For most of my life, I was a bigger supporter of the U.S. Republicans than of my own party, the British Conservatives. The two parties were similar in many ways, but Tories had a weakness for hierarchy, deference, and tradition, while Republicans struck me as radicals and individualists, heirs to Tom Paine rather than Edmund Burke.
Former President Donald Trump was painfully at odds with the philosophy of the GOP — a party to which he had come late and opportunistically. Where his predecessors had sought to limit government, he liked to mobilize the full resources of the state against people who crossed him.
There was something unmanly about the way his erstwhile conservative critics rushed to abase themselves before him, abandoning their previous convictions and raging at the handful of Reaganite commentators who stuck to theirs. I continue to believe that, had the Republicans seized any of their numerous opportunities to ditch the Donald and replace him with former Vice President Mike Pence, they would now hold both Congress and the White House.

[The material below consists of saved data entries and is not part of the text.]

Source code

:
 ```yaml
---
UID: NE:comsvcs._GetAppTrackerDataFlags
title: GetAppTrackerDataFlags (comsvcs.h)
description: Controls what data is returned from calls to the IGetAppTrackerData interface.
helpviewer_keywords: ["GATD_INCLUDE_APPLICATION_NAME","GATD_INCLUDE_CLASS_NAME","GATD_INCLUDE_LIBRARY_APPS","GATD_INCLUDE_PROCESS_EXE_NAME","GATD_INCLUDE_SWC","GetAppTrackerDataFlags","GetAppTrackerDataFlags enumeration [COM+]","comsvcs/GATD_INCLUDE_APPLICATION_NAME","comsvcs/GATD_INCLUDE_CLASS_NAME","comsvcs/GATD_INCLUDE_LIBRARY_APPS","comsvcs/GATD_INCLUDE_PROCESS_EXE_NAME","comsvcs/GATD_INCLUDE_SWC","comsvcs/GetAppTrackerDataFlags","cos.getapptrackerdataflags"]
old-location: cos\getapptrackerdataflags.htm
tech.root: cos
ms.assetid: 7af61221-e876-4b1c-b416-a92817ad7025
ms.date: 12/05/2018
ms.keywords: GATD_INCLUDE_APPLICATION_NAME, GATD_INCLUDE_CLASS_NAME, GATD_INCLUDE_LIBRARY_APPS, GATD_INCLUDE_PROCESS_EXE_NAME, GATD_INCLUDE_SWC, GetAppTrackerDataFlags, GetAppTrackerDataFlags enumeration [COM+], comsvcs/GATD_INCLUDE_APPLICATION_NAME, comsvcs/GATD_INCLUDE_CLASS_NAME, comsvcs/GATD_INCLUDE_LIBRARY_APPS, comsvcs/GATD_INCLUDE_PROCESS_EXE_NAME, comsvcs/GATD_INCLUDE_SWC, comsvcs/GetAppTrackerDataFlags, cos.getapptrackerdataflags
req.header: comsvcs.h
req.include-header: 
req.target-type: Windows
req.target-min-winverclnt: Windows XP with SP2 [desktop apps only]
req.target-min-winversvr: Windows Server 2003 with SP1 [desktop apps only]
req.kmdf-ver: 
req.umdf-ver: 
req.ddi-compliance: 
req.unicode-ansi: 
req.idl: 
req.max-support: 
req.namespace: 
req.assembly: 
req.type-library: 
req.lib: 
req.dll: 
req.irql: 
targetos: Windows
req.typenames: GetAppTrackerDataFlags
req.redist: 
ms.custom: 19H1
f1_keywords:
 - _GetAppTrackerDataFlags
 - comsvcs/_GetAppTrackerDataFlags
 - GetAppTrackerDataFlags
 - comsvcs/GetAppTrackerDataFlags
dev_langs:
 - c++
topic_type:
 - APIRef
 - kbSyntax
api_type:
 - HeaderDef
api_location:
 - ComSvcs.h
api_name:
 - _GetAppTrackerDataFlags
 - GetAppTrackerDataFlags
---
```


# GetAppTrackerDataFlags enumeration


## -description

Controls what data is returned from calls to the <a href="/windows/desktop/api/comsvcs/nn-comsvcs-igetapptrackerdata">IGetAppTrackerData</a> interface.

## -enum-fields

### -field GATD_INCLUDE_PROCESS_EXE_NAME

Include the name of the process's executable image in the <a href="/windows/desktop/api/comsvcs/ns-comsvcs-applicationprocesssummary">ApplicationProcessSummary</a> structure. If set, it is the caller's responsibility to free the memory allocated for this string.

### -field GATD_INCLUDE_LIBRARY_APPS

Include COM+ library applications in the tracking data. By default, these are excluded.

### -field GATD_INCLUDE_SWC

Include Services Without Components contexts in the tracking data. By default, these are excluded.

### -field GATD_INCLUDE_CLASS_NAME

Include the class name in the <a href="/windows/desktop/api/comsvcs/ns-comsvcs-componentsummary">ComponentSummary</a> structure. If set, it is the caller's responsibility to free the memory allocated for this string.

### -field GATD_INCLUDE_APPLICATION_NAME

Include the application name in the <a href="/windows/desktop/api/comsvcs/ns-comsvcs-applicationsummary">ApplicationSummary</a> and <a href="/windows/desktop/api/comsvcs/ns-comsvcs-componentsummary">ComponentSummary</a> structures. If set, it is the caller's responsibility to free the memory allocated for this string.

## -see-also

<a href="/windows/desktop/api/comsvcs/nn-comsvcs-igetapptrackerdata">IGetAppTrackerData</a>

But I never gave up on the party itself. When I spoke privately to its leading figures, including several who in public went along with Trump’s most boorish, cowardly, and self-centered pronouncements, I was reassured that they were still republican in the basic sense of recognizing that the republic is bigger than the people running it.
Now, I’m starting to wonder. Their response to the FBI raid on Mar-a-Lago makes me doubt whether the party is still in any sense constitutionalist. Rallying to the defense of their caudillo, congressmen, Fox News anchors and talk show hosts are calling for the FBI to be defunded or disbanded. Conservative agitators strive to outdo one another in their outrage — without, as far as I can tell, expressing any curiosity about whether Trump has in fact broken the law.
By the time you read these words, you will probably know more about the FBI raid than I do. Maybe it has to do with the tawdry events of Jan. 6. Maybe the warrant was issued for a small thing in the hope of turning up a bigger one. Maybe the bureau has screwed up completely — heaven knows it wouldn’t be the first time.
One thing, though, should be beyond dispute. The same rules should apply to Trump as to any other American. Former presidents do not have a special status in law. Yet Republicans at every level seem affronted at the idea of searching the house of a private citizen.
Yes, federal agencies can be biased. The IRS ended up having to apologize to the conservative organizations it has subjected to “heightened scrutiny and inordinate delays” during the Obama years. But there is no evidence that the FBI has gone rogue.
The issuing of a warrant is no small thing. Let me quote the Fourth Amendment (sorry to be forever citing your Constitution, but it’s a bloody good document that I wish Americans would cite more often).
“No Warrants shall issue, but upon probable cause, supported by Oath or affirmation, and particularly describing the place to be searched, and the persons or things to be seized.”
If, though, the FBI has not screwed up, if Trump has in fact broken the law, then surely he should be treated like any other criminal. That’s what living in a free republic means.
Listen, though, to how quickly Republicans have dropped their pro-law and order views.
Here is Rep. Paul Gosar (R-AZ) during the Black Lives Matter and antifa riots of 2020: “I unequivocally #BackTheBlue and will oppose any bill, resolution, or movement that calls to ‘defund the police.’”
Here he is today: “I will support a complete dismantling and elimination of the democrat brown shirts known as the FBI.”
Here is Rep. Jeff Duncan (R-SC) then: “It’s a sad and scary day in America when we have citizens calling to defund and dismantle the police.”
And here he is now: “The FBI has proven time and again that it is corrupt to the core. At what point do we abolish the Bureau and start over?”
Here — you knew it was coming — is the egregious Rep. Marjorie Taylor Greene (R-GA) last year: “Crime is exploding in Democrat-run cities. … This is 100% the result of their left-wing policies of defunding the police, backing BLM / ANTIFA, destroying families, and coddling of criminals! “
And here she is now: “DEFUND THE FBI!”
There was a time when journalists would ask whether Trump’s latest outrage would finally push Republicans away from him — mocking the late Sen. John McCain’s military record, lying about his tax return, insulting the family of a fallen U.S. serviceman, refusing to accept an election result. This time, no one is asking. Donald Trump has not changed. But he has changed his party — malignly and, it seems, permanently.